------ Data for analysis ------

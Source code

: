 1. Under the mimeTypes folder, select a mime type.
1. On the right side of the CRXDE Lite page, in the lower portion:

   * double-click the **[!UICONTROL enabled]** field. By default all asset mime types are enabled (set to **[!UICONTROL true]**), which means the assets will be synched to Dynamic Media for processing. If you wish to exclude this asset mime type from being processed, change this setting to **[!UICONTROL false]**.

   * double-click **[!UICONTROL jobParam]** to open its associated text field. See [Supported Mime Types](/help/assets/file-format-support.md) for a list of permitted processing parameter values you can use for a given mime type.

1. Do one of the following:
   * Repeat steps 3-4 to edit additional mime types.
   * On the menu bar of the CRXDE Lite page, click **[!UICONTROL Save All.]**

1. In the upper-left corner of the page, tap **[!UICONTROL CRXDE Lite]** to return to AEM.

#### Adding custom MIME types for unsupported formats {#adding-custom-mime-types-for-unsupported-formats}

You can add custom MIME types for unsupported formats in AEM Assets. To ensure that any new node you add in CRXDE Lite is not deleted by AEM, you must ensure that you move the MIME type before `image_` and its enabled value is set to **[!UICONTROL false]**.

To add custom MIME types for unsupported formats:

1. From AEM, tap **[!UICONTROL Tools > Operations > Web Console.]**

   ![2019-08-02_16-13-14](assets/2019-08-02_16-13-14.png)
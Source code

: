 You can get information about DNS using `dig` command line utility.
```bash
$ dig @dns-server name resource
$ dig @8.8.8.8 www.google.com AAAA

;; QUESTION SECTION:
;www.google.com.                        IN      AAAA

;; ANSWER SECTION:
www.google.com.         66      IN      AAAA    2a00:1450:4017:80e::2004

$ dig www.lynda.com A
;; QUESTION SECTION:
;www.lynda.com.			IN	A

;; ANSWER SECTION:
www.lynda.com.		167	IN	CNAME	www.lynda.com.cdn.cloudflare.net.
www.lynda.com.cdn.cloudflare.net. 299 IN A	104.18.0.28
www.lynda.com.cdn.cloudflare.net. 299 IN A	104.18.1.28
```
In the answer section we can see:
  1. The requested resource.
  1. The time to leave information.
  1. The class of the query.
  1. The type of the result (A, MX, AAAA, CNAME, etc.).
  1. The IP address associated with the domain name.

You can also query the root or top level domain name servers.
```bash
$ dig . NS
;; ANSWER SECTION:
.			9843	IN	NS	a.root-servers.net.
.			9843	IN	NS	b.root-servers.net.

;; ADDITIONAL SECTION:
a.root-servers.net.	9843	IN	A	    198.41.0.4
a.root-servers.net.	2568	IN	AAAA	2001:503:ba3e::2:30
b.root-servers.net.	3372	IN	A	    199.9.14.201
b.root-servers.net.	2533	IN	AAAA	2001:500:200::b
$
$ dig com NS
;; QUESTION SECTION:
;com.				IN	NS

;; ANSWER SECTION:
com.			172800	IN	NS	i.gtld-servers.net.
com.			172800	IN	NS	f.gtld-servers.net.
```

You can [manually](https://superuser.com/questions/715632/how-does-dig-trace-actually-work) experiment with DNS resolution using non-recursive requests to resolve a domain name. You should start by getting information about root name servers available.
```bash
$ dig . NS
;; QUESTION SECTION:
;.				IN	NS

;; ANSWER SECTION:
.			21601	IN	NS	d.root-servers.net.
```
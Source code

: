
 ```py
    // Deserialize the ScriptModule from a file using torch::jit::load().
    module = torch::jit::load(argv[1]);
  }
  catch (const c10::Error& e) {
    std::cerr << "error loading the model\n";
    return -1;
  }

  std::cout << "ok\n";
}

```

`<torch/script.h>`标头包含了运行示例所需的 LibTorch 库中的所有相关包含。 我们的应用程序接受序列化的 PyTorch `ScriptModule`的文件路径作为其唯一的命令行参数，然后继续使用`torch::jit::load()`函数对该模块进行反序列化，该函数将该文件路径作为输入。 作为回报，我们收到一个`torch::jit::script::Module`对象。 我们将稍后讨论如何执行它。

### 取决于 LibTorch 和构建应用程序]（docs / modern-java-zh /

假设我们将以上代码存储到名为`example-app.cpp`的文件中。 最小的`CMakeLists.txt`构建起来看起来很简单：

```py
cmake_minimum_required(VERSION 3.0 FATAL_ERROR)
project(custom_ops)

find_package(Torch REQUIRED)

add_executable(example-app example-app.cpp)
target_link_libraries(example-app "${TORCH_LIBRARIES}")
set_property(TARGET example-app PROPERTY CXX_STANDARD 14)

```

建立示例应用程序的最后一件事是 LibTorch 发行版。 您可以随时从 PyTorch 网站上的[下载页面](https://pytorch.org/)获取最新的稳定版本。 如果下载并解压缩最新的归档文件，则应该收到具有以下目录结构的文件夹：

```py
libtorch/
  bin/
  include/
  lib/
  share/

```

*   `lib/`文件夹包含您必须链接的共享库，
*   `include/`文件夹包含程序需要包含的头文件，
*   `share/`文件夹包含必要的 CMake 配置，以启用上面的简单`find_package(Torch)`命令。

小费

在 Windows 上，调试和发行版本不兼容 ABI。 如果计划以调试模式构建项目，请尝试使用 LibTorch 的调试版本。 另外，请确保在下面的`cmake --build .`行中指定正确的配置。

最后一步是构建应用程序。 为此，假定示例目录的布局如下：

------

Starting at the first line of the data above, retype each line exactly until you reach the line containing "1. On the right", and include that line too.

- **Your solution**
Source code

: 1. Under the mimeTypes folder, select a mime type.
1. On the right side of the CRXDE Lite page, in the lower portion:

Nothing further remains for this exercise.